»»
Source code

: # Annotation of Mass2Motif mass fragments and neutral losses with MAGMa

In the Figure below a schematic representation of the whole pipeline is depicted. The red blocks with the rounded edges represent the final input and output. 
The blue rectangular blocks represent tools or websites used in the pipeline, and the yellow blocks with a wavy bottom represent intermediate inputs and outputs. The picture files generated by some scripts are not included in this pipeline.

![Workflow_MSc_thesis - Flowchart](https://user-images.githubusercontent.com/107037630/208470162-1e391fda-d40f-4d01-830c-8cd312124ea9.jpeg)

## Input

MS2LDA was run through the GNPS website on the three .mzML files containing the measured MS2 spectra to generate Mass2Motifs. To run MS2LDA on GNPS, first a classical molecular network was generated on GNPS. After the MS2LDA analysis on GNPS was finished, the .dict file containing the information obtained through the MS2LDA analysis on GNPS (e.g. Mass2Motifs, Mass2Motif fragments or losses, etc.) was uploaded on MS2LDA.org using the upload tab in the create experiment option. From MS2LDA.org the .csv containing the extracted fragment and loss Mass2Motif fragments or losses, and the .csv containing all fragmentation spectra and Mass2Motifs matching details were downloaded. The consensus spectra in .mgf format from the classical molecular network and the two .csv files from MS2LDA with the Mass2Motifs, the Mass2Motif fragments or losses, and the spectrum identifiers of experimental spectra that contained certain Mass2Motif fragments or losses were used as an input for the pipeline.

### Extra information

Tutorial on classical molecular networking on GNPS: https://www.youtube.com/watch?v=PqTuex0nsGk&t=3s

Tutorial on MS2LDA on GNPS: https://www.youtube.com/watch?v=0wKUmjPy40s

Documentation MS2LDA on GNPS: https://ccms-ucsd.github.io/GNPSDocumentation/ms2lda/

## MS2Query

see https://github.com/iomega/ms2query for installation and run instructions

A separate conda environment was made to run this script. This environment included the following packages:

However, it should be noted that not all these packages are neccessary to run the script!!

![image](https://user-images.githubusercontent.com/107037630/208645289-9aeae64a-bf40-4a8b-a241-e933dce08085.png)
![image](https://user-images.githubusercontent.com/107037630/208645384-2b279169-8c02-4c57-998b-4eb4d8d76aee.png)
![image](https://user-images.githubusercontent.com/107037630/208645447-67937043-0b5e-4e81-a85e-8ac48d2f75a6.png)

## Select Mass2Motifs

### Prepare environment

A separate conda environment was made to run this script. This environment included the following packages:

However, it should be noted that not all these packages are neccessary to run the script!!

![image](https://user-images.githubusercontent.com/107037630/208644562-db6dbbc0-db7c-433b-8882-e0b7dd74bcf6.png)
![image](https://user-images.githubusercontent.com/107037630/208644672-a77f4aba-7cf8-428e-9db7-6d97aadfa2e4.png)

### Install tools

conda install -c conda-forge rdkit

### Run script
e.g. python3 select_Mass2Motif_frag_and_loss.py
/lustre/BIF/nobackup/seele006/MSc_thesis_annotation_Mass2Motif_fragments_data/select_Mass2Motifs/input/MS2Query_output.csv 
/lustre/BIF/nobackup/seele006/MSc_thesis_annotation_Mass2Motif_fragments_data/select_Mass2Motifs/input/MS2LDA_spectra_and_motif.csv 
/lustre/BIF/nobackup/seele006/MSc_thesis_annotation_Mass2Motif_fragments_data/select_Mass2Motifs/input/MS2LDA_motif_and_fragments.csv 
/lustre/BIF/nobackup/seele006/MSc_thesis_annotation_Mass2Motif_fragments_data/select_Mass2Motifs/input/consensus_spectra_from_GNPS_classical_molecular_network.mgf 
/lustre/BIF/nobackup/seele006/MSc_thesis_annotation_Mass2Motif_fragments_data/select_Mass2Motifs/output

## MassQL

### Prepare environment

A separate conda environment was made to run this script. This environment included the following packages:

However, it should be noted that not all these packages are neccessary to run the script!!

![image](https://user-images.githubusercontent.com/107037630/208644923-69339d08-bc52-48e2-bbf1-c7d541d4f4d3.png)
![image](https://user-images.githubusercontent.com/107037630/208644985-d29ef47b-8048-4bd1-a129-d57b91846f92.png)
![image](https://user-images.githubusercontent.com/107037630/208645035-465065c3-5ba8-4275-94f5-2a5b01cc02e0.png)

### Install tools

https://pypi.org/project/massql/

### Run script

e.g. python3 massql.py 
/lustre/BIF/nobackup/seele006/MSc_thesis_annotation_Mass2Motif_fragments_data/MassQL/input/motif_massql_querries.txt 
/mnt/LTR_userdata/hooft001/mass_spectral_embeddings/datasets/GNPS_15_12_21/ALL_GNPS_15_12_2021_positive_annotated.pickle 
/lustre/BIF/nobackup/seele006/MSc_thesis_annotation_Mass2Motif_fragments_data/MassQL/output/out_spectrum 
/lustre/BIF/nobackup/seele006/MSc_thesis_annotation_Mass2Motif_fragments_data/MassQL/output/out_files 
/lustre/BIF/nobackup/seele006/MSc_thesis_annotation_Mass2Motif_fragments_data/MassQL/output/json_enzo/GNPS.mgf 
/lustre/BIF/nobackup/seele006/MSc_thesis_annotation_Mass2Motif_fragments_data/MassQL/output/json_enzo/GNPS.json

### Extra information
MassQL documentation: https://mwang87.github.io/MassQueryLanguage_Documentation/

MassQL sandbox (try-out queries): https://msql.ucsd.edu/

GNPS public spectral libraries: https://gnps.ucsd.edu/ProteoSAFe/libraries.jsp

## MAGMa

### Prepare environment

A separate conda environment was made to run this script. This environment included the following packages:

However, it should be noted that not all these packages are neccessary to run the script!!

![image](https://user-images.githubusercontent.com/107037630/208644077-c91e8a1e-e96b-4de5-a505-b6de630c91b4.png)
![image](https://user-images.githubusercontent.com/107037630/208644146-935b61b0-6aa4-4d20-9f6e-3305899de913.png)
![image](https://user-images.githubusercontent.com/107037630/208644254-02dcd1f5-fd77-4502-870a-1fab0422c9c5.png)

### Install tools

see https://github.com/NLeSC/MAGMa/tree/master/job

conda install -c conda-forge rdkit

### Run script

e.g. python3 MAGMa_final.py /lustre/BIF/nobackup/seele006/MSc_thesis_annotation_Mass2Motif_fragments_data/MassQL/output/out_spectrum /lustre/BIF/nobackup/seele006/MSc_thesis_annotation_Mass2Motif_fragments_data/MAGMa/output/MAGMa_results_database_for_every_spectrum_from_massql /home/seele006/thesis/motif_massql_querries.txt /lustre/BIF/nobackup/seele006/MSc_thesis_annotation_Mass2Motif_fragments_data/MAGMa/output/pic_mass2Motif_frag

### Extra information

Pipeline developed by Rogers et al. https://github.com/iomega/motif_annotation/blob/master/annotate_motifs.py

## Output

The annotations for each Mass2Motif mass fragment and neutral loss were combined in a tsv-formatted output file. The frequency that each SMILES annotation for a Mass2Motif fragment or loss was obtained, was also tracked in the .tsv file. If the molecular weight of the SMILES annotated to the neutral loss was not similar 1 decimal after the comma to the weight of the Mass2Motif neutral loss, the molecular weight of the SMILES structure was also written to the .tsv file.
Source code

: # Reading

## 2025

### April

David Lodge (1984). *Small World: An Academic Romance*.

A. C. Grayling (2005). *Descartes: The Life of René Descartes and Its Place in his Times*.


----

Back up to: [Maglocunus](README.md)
««
What you have to do
Write out again, exactly, the lines from the start of the entries up to and including the one with "Tutorial on MS2LDA". Nothing else belongs in the reply.

Written response
Source code

: # Annotation of Mass2Motif mass fragments and neutral losses with MAGMa

In the Figure below a schematic representation of the whole pipeline is depicted. The red blocks with the rounded edges represent the final input and output. 
The blue rectangular blocks represent tools or websites used in the pipeline, and the yellow blocks with a wavy bottom represent intermediate inputs and outputs. The picture files generated by some scripts are not included in this pipeline.

![Workflow_MSc_thesis - Flowchart](https://user-images.githubusercontent.com/107037630/208470162-1e391fda-d40f-4d01-830c-8cd312124ea9.jpeg)

## Input

MS2LDA was run through the GNPS website on the three .mzML files containing the measured MS2 spectra to generate Mass2Motifs. To run MS2LDA on GNPS, first a classical molecular network was generated on GNPS. After the MS2LDA analysis on GNPS was finished, the .dict file containing the information obtained through the MS2LDA analysis on GNPS (e.g. Mass2Motifs, Mass2Motif fragments or losses, etc.) was uploaded on MS2LDA.org using the upload tab in the create experiment option. From MS2LDA.org the .csv containing the extracted fragment and loss Mass2Motif fragments or losses, and the .csv containing all fragmentation spectra and Mass2Motifs matching details were downloaded. The consensus spectra in .mgf format from the classical molecular network and the two .csv files from MS2LDA with the Mass2Motifs, the Mass2Motif fragments or losses, and the spectrum identifiers of experimental spectra that contained certain Mass2Motif fragments or losses were used as an input for the pipeline.

### Extra information

Tutorial on classical molecular networking on GNPS: https://www.youtube.com/watch?v=PqTuex0nsGk&t=3s

Tutorial on MS2LDA on GNPS: https://www.youtube.com/watch?v=0wKUmjPy40s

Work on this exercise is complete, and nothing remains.